I have some text that I got from the web. After processing, it is written to a txt file with

text_file = open("input.txt", "w")
text_file.write(finaltext.encode('utf-8'))
text_file.close()

When i open the txt file, everything is fine. But when I load it into Natural Reader to turn into audio. I see ’ instead of ' only on some not all the '

what to do?


Solution

  • If you're opening the file with a native text editor and it looks fine, the issue is likely with your other program which isn't correctly detecting the encoding and mojibaking it up.

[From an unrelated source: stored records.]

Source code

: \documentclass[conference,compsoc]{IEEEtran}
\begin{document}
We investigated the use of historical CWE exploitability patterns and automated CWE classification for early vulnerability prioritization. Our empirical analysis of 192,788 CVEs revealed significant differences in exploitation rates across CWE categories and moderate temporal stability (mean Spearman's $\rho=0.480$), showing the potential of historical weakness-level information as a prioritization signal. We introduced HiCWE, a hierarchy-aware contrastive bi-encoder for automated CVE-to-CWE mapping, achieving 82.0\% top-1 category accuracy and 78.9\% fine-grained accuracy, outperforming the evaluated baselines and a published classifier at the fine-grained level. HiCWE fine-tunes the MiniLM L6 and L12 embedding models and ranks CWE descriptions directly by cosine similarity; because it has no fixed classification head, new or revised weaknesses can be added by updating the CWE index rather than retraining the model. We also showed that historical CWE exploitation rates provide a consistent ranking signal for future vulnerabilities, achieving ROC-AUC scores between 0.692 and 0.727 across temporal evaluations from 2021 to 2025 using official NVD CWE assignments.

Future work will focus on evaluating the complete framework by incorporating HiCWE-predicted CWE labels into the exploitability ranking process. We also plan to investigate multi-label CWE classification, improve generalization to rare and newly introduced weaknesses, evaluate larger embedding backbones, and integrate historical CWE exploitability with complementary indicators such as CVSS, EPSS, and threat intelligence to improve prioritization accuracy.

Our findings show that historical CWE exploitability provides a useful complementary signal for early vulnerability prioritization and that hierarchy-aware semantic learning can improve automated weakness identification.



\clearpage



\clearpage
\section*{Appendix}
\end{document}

As mentioned in comments, it's almost assuredly a Unicode quote character that looks like an ' but isn't.

    my_string = ('The Knights who say '
        '\N{LEFT SINGLE QUOTATION MARK}'
        'Ni!'
        '\N{RIGHT SINGLE QUOTATION MARK}'
    )
    def print_repr_escaped(x):
        print(repr(x.encode('unicode_escape').decode('ascii')))
    
    print_repr_escaped(my_string)
    # 'The Knights who say \\u2018Ni!\\u2019'
    

    If you can't control the encoding of the other program, you have 2 options:

    1. Drop all Unicode characters like so:

      stripped = my_string.encode('ascii', 'ignore').decode('ascii')
      print_repr_escaped(stripped)
      # 'The Knights who say Ni!'
      
    2. Attempt to convert Unicode characters to ASCII with something like Unidecode

      import unidecode
      
      converted = unidecode.unidecode(my_string)
      print_repr_escaped(converted)
      # "The Knights who say 'Ni!'"